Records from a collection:

• • • • •

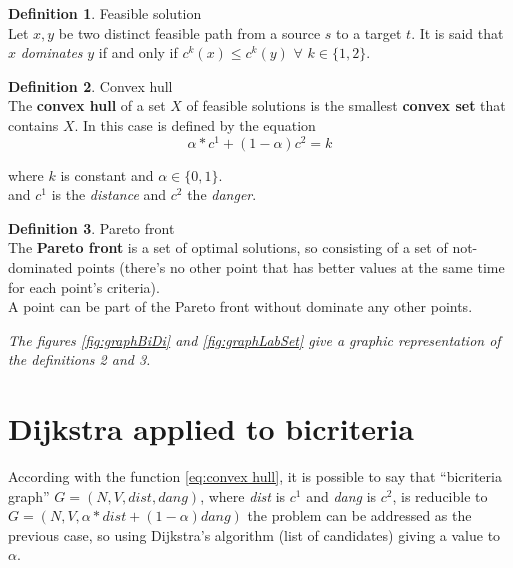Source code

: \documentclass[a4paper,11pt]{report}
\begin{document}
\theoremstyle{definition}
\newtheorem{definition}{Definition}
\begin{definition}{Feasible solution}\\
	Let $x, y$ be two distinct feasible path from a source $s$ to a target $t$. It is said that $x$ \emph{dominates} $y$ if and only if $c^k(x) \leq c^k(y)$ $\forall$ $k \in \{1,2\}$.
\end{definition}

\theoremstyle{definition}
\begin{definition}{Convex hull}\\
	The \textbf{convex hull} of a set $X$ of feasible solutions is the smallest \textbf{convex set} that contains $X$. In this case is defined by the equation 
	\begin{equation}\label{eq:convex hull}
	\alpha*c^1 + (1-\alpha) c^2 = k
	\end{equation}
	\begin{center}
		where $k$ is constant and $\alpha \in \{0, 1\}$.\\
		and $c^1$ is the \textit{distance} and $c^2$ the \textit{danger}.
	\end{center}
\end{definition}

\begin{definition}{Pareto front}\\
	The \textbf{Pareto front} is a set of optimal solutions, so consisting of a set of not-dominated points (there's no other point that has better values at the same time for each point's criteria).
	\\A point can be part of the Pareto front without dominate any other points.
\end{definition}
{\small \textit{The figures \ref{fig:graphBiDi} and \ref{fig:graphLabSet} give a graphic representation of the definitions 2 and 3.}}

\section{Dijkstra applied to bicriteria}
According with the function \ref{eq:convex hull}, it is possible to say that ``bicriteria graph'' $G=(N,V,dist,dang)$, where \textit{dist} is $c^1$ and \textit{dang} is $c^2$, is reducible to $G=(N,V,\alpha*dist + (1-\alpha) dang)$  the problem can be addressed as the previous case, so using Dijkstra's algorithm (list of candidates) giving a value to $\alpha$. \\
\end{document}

• • • • •

Work instruction: Lines containing the string "solutions" are the ones to copy from the entries above.

Response to this task:
	The \textbf{convex hull} of a set $X$ of feasible solutions is the smallest \textbf{convex set} that contains $X$. In this case is defined by the equation 
	The \textbf{Pareto front} is a set of optimal solutions, so consisting of a set of not-dominated points (there's no other point that has better values at the same time for each point's criteria).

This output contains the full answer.